START Input records
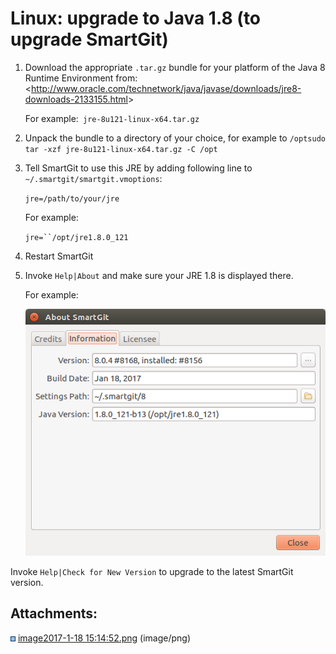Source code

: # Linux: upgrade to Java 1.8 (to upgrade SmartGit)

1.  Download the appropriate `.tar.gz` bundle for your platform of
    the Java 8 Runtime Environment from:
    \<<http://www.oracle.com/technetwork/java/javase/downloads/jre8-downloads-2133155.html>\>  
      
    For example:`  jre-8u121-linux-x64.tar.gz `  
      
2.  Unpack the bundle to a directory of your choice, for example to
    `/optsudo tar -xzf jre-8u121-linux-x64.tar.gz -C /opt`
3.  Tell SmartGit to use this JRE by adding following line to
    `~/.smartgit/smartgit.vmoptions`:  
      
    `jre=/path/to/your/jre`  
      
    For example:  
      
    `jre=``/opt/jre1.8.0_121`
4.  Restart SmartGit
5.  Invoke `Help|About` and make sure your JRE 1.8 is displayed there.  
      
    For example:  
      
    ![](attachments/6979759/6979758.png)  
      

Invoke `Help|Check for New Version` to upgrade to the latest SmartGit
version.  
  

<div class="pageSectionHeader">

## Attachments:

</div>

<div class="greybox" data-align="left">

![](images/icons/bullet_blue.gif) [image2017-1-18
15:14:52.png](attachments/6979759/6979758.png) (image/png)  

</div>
END Input records
» Your task:
Every line above should be retyped exactly; the pictures do not belong in the copy.

» Task output:
Source code

: # Linux: upgrade to Java 1.8 (to upgrade SmartGit)

1.  Download the appropriate `.tar.gz` bundle for your platform of
    the Java 8 Runtime Environment from:
    \<<http://www.oracle.com/technetwork/java/javase/downloads/jre8-downloads-2133155.html>\>  
      
    For example:`  jre-8u121-linux-x64.tar.gz `  
      
2.  Unpack the bundle to a directory of your choice, for example to
    `/optsudo tar -xzf jre-8u121-linux-x64.tar.gz -C /opt`
3.  Tell SmartGit to use this JRE by adding following line to
    `~/.smartgit/smartgit.vmoptions`:  
      
    `jre=/path/to/your/jre`  
      
    For example:  
      
    `jre=``/opt/jre1.8.0_121`
4.  Restart SmartGit
5.  Invoke `Help|About` and make sure your JRE 1.8 is displayed there.  
      
    For example:  
      
    ![](attachments/6979759/6979758.png)  
      

Invoke `Help|Check for New Version` to upgrade to the latest SmartGit
version.  
  

<div class="pageSectionHeader">

## Attachments:

</div>

<div class="greybox" data-align="left">

![](images/icons/bullet_blue.gif) [image2017-1-18
15:14:52.png](attachments/6979759/6979758.png) (image/png)  

</div>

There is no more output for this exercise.